Some Local Churches have opposed Patriarch Bartholomew’s policy – including the Patriarchate of Antioch, which once granted autocephaly to the Georgian Orthodox Church; and the Patriarchate of Serbia, which claimed that the OCU hierarchy hasn’t got canonical succession. Archbishop Chrysostomos of Cyprus and Archbishop Anastasios of Albania asked Patriarch Bartholomew to convene the Synaxis of Primates but he firmly refused.

The OCU’s future is uncertain; the relations between the groups which formed it are unstable. Even now there is a conflict between Filaret Denysenko, the honorary patriarch of the OCU, and its formal head Epiphanius. This conflict undermines the OCU unity and can lead to its breakup in the nearest future.
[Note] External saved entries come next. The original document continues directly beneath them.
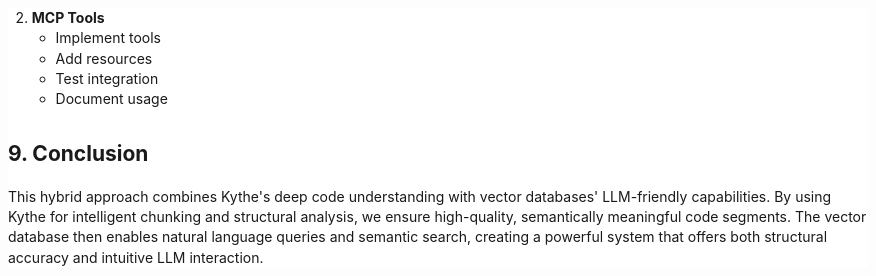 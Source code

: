2. **MCP Tools**
   - Implement tools
   - Add resources
   - Test integration
   - Document usage

## 9. Conclusion

This hybrid approach combines Kythe's deep code understanding with vector databases' LLM-friendly capabilities. By using Kythe for intelligent chunking and structural analysis, we ensure high-quality, semantically meaningful code segments. The vector database then enables natural language queries and semantic search, creating a powerful system that offers both structural accuracy and intuitive LLM interaction.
If the Georgian Orthodox Church recognizes the OCU, it won’t be able to independently deal with its own issues. Abkhazians have already asked to be allowed to join the Ecumenical Patriarchate and receive the status of autonomy. Metropolitan Emmanuel of France once hinted to the Catholicos-Patriarch at the fact that the Abkhazian plea can get a positive answer if the Georgian Church doesn’t support Constantinople. But now Constantinople pretends to have the right to grant autocephaly anywhere across the world. If we recognize the OCU, we will let the Greeks in to the canonical territory of the Georgian Church.

During the previous meeting of Constantinople hierarchs with Ilia II in Tbilisi, one of the Ecumenical Patriarchate’s representatives, metropolitan Amphilochios of Adrianopolis is said to have begun his speech with the words: “There is an opinion that the Orthodox Church is led by Jesus Christ. But in fact the Church is led by the Ecumenical Patriarch.” The Catholicos-Patriarch seems to disagree with this statement. Those Orthodox hierarchs who are famous for their spiritual experience and purity of their edifying life disagree with that either. For example, Archbishop Anastasios of Albania, who restored his Church after communist repressions and who is already considered to be saint by many Greeks. The Orthodox Church has never followed the suit of Roman Catholics. But those of spiritual clarity understand that the Orthodox Church is facing a new large-scale threat, and the Ukrainian issue is only a part of it.